#### Problem description:
Scan the lines below for the word "python". Copy each line you find it in.

#### Material provided:
* * * *
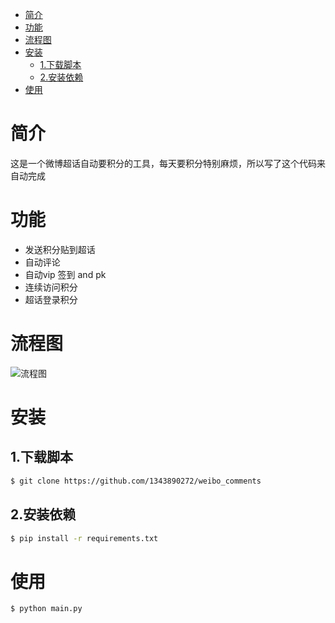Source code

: * [简介](#简介)
* [功能](#功能)
* [流程图](#流程图)
* [安装](#安装)
  * [1.下载脚本](#1下载脚本)
  * [2.安装依赖](#2安装依赖)
* [使用](#使用)
# 简介
这是一个微博超话自动要积分的工具，每天要积分特别麻烦，所以写了这个代码来自动完成
# 功能
* 发送积分贴到超话
* 自动评论
* 自动vip 签到 and pk
* 连续访问积分
* 超话登录积分
# 流程图
![流程图](https://github.com/1343890272/weibo_comments/blob/master/%E6%B5%81%E7%A8%8B%E5%9B%BE.jpg)
# 安装
## 1.下载脚本
```bash
$ git clone https://github.com/1343890272/weibo_comments
```
## 2.安装依赖
```bash
$ pip install -r requirements.txt
```
# 使用
```bash
$ python main.py
```
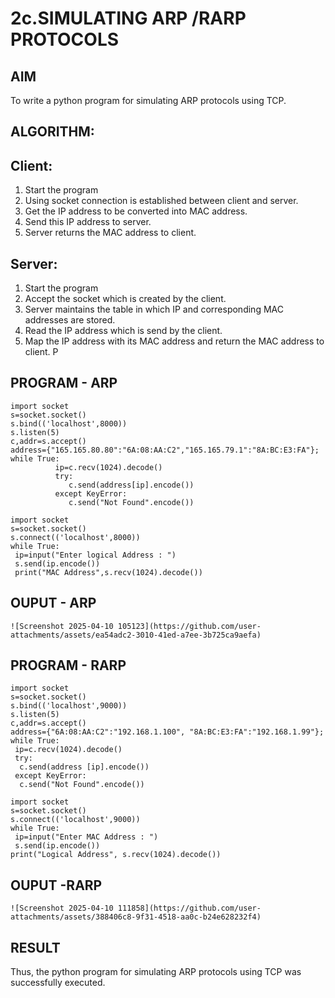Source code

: # 2c.SIMULATING ARP /RARP PROTOCOLS
## AIM
To write a python program for simulating ARP protocols using TCP.
## ALGORITHM:
## Client:
1. Start the program
2. Using socket connection is established between client and server.
3. Get the IP address to be converted into MAC address.
4. Send this IP address to server.
5. Server returns the MAC address to client.
## Server:
1. Start the program
2. Accept the socket which is created by the client.
3. Server maintains the table in which IP and corresponding MAC addresses are
stored.
4. Read the IP address which is send by the client.
5. Map the IP address with its MAC address and return the MAC address to client.
P
## PROGRAM - ARP
```
import socket
s=socket.socket()
s.bind(('localhost',8000))
s.listen(5)
c,addr=s.accept()
address={"165.165.80.80":"6A:08:AA:C2","165.165.79.1":"8A:BC:E3:FA"};
while True:
          ip=c.recv(1024).decode()
          try:
             c.send(address[ip].encode())
          except KeyError:
             c.send("Not Found".encode())
```

```
import socket
s=socket.socket()
s.connect(('localhost',8000))
while True:
 ip=input("Enter logical Address : ")
 s.send(ip.encode())
 print("MAC Address",s.recv(1024).decode())
```

## OUPUT - ARP
```
![Screenshot 2025-04-10 105123](https://github.com/user-attachments/assets/ea54adc2-3010-41ed-a7ee-3b725ca9aefa)
```

## PROGRAM - RARP
```
import socket
s=socket.socket()
s.bind(('localhost',9000))
s.listen(5)
c,addr=s.accept()
address={"6A:08:AA:C2":"192.168.1.100", "8A:BC:E3:FA":"192.168.1.99"};
while True:
 ip=c.recv(1024).decode()
 try:
  c.send(address [ip].encode())
 except KeyError:
  c.send("Not Found".encode())
```

```
import socket
s=socket.socket()
s.connect(('localhost',9000))
while True:
 ip=input("Enter MAC Address : ")
 s.send(ip.encode())
print("Logical Address", s.recv(1024).decode())
```

## OUPUT -RARP
```
![Screenshot 2025-04-10 111858](https://github.com/user-attachments/assets/388406c8-9f31-4518-aa0c-b24e628232f4)
```

## RESULT
Thus, the python program for simulating ARP protocols using TCP was successfully 
executed.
* * * *
#### Response below:
$ python main.py
To write a python program for simulating ARP protocols using TCP.
Thus, the python program for simulating ARP protocols using TCP was successfully 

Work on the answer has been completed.